Other Possible Health Benefits
- Lowers cholesterol (source)
- Helps to balance hormones
- Lower blood pressure (source)
- Reduces risk of cardiovascular diseases (source)
- Promotes skin health (source)
- Prevents inflammation which leads to the development of chronic diseases (source)
- Aids bone health
How to Use Tahini
Tahini’s earthy taste lends it to both sweet and savory dishes. This makes it an incredibly versatile pantry staple. As mentioned before, the most common use for tahini is in hummus and baba ghanoush. However, there are endless ways to use this ingredient. Other savory ways include using it as a marinade or finisher for fish, meat, or vegetables, as a base of a salad dressing, as a spread on toast, or as a drizzle on top of roasted vegetables or grain bowls.

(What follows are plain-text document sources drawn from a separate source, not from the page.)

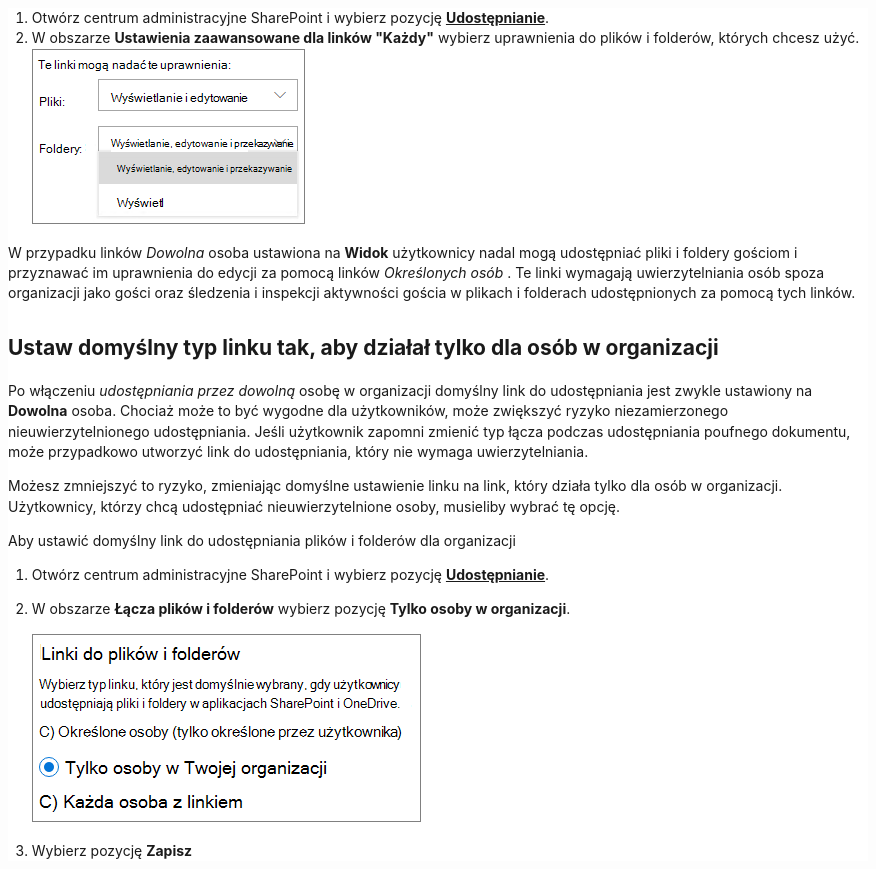 1. Otwórz centrum administracyjne SharePoint i wybierz pozycję <a href="https://go.microsoft.com/fwlink/?linkid=2185222" target="_blank">**Udostępnianie**</a>.
1. W obszarze **Ustawienia zaawansowane dla linków "Każdy"** wybierz uprawnienia do plików i folderów, których chcesz użyć.</br>
   ![Zrzut ekranu przedstawiający SharePoint ustawienia uprawnień osób na poziomie organizacji.](../media/sharepoint-organization-anyone-link-permissions.png)

W przypadku linków *Dowolna* osoba ustawiona na **Widok** użytkownicy nadal mogą udostępniać pliki i foldery gościom i przyznawać im uprawnienia do edycji za pomocą linków *Określonych osób* . Te linki wymagają uwierzytelniania osób spoza organizacji jako gości oraz śledzenia i inspekcji aktywności gościa w plikach i folderach udostępnionych za pomocą tych linków.

## <a name="set-default-link-type-to-only-work-for-people-in-your-organization"></a>Ustaw domyślny typ linku tak, aby działał tylko dla osób w organizacji

Po włączeniu *udostępniania przez dowolną* osobę w organizacji domyślny link do udostępniania jest zwykle ustawiony na **Dowolna** osoba. Chociaż może to być wygodne dla użytkowników, może zwiększyć ryzyko niezamierzonego nieuwierzytelnionego udostępniania. Jeśli użytkownik zapomni zmienić typ łącza podczas udostępniania poufnego dokumentu, może przypadkowo utworzyć link do udostępniania, który nie wymaga uwierzytelniania.

Możesz zmniejszyć to ryzyko, zmieniając domyślne ustawienie linku na link, który działa tylko dla osób w organizacji. Użytkownicy, którzy chcą udostępniać nieuwierzytelnione osoby, musieliby wybrać tę opcję.

Aby ustawić domyślny link do udostępniania plików i folderów dla organizacji
1. Otwórz centrum administracyjne SharePoint i wybierz pozycję <a href="https://go.microsoft.com/fwlink/?linkid=2185222" target="_blank">**Udostępnianie**</a>.
1. W obszarze **Łącza plików i folderów** wybierz pozycję **Tylko osoby w organizacji**.

   ![Zrzut ekranu przedstawiający SharePoint domyślne ustawienie typu łącza.](../media/sharepoint-default-sharing-link-company-link.png)

1. Wybierz pozycję **Zapisz**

Tahini also tastes delicious in sweet dishes. It pairs well with tart fruits like lemon, pomegranate, as well as dates and figs. In desserts, tahini balances out the sweetness while giving a subtle nuttiness. It works well in cookies, banana bread, ice cream, or swirled on top of brownies. Tahini also pairs well with chocolate (what doesn’t?!), making it absolutely necessary to have a chocolate tahini option. Perfect for dipping strawberries, drizzling on top of pancakes or waffles, spreading on toast, or eating straight from the jar!
Honestly, tahini can pretty much be used as a replacement for any nut butter. This is especially great for schools, and kids or adults with peanut or tree nut allergies. That being said, it’s important to be aware there are sesame seed allergies. It is estimated that 1.6 million Americans are allergic to sesame seeds. It might be a good idea to let people know if you make and share a dish or dessert with tahini.
Tahini is an incredibly healthy addition to any diet. It is an excellent source of a variety of nutrients, healthy fats and antioxidants that are necessary for optimal health. In addition, there are numerous science-based health benefits including lowering cholesterol, reducing your risk of developing chronic diseases, and balancing hormones. Its earthy flavor lends itself to both sweet and savory dishes, making it an easy addition to sauces, dips, dressing or desserts. Tahini is such a nutrient-dense, flavorful seed butter, it deserves a spot as one of your pantry staples.